I am being asked to prove that two polynomials being associated in $R[x]$ is an equivalence relation.
That is, two polynomials are associated in $R[x]$ if $f,g \in R[x],$ and there exists a $\lambda \in R$ such that $ f = \lambda g$. Then, the equivalence relation would be $$f \sim g \iff f = \lambda g \text{ for some } \lambda \in R.$$
Now, it is very easy to prove this is an equivalence relation if $R$ is a field or ring with division (since for every $\lambda \neq 0,$ we have $\lambda^{-1}$). However, I am being asked to prove the equivalence relation for $R$ an integral domain, and here is where I am not sure if this is a mistake or if there is a way to do it.
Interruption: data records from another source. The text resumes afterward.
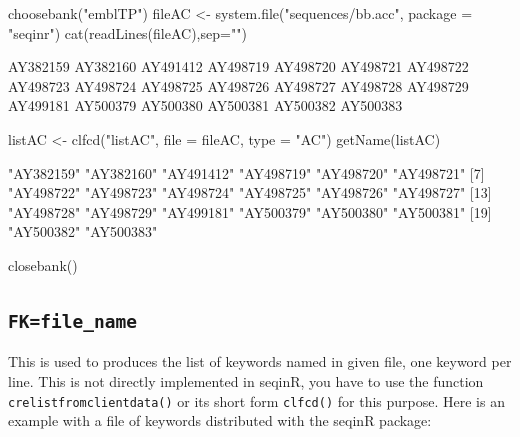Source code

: \documentclass{article}
\begin{document}
\begin{Schunk}
\begin{Sinput}
 choosebank("emblTP")
 fileAC <- system.file("sequences/bb.acc", package = "seqinr")
 cat(readLines(fileAC),sep="\n")
\end{Sinput}
\begin{Soutput}
AY382159
AY382160
AY491412
AY498719
AY498720
AY498721
AY498722
AY498723
AY498724
AY498725
AY498726
AY498727
AY498728
AY498729
AY499181
AY500379
AY500380
AY500381
AY500382
AY500383
\end{Soutput}
\begin{Sinput}
 listAC <- clfcd("listAC", file = fileAC, type = "AC")
 getName(listAC)
\end{Sinput}
\begin{Soutput}
 [1] "AY382159" "AY382160" "AY491412" "AY498719" "AY498720" "AY498721"
 [7] "AY498722" "AY498723" "AY498724" "AY498725" "AY498726" "AY498727"
[13] "AY498728" "AY498729" "AY499181" "AY500379" "AY500380" "AY500381"
[19] "AY500382" "AY500383"
\end{Soutput}
\begin{Sinput}
 closebank()
\end{Sinput}
\end{Schunk}


\subsection{\texttt{FK=file\_name}}

This is used to produces the list of keywords named in given file, one keyword per line.
This is not directly implemented in seqinR, you have to use the function
\texttt{crelistfromclientdata()} or its short form \texttt{clfcd()} for this purpose. Here is an example with
a file of keywords distributed with the seqinR package:
\end{document}
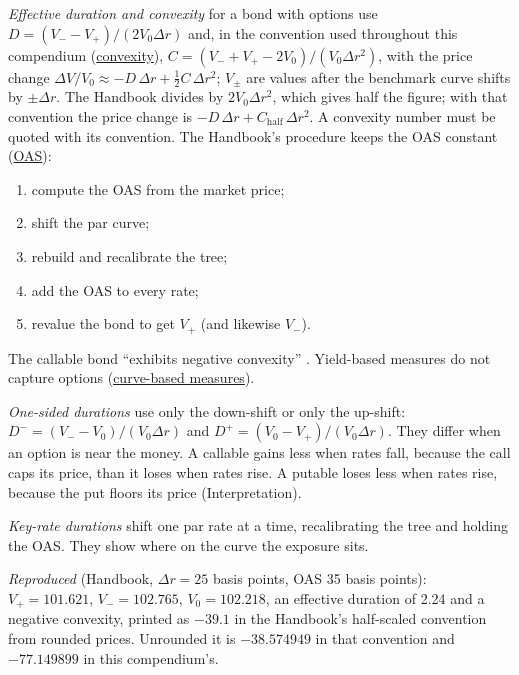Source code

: \begin{qfmethod}\label{meth:embedded-option-effective-duration}
 \emph{Effective duration and convexity} for a bond with options use $D=(V_--V_+)/(2V_0\Delta r)$ and, in the convention used throughout this compendium (\hyperref[meth:convexity-portfolio-duration]{convexity}), $C=(V_-+V_+-2V_0)/(V_0\Delta r^2)$, with the price change $\Delta V/V_0\approx-D\,\Delta r+\tfrac12C\,\Delta r^2$; $V_\pm$ are values after the benchmark curve shifts by $\pm\Delta r$. The Handbook divides by $2V_0\Delta r^2$, which gives half the figure; with that convention the price change is $-D\,\Delta r+C_{\text{half}}\,\Delta r^2$. A convexity number must be quoted with its convention. The Handbook's procedure keeps the OAS constant (\hyperref[meth:option-adjusted-spread]{OAS}):
\begin{enumerate}
\item compute the OAS from the market price;
\item shift the par curve;
\item rebuild and recalibrate the tree;
\item add the OAS to every rate;
\item revalue the bond to get $V_+$ (and likewise $V_-$).
\end{enumerate}
The callable bond ``exhibits negative convexity'' \citep[chap.~36, pp.~850--851]{s7-fabozzifixed}. Yield-based measures do not capture options (\hyperref[meth:curve-based-empirical-duration]{curve-based measures}).

\emph{One-sided durations} use only the down-shift or only the up-shift: $D^-=(V_--V_0)/(V_0\Delta r)$ and $D^+=(V_0-V_+)/(V_0\Delta r)$. They differ when an option is near the money. A callable gains less when rates fall, because the call caps its price, than it loses when rates rise. A putable loses less when rates rise, because the put floors its price (Interpretation).

\emph{Key-rate durations} shift one par rate at a time, recalibrating the tree and holding the OAS. They show where on the curve the exposure sits.

 \emph{Reproduced} (Handbook, $\Delta r=25$ basis points, OAS 35 basis points): $V_+=101.621$, $V_-=102.765$, $V_0=102.218$, an effective duration of 2.24 and a negative convexity, printed as $-39.1$ in the Handbook's half-scaled convention from rounded prices. Unrounded it is $-38.574949$ in that convention and $-77.149899$ in this compendium's.


\end{qfmethod}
Do all integral domains have multiplicative inverses?
Is this a mistake? Or how would I go about this? My algebraic structures are a bit rusty. Thanks!
$\mathbb{Z}$ is an integral domain and thus $\mathbb{Z}\left[x \right]$ is also an integral domain. Take $f\left(x \right) = 3x +6$ and $g\left(x \right) = x +2$. Then $ f=3g$. But there is no $\lambda$ in $\mathbb{Z}$ such that $ g = \lambda f$. Hence the given relation need not be an equivalence relation on an integral domain.
Your claim for division rings and fields is correct.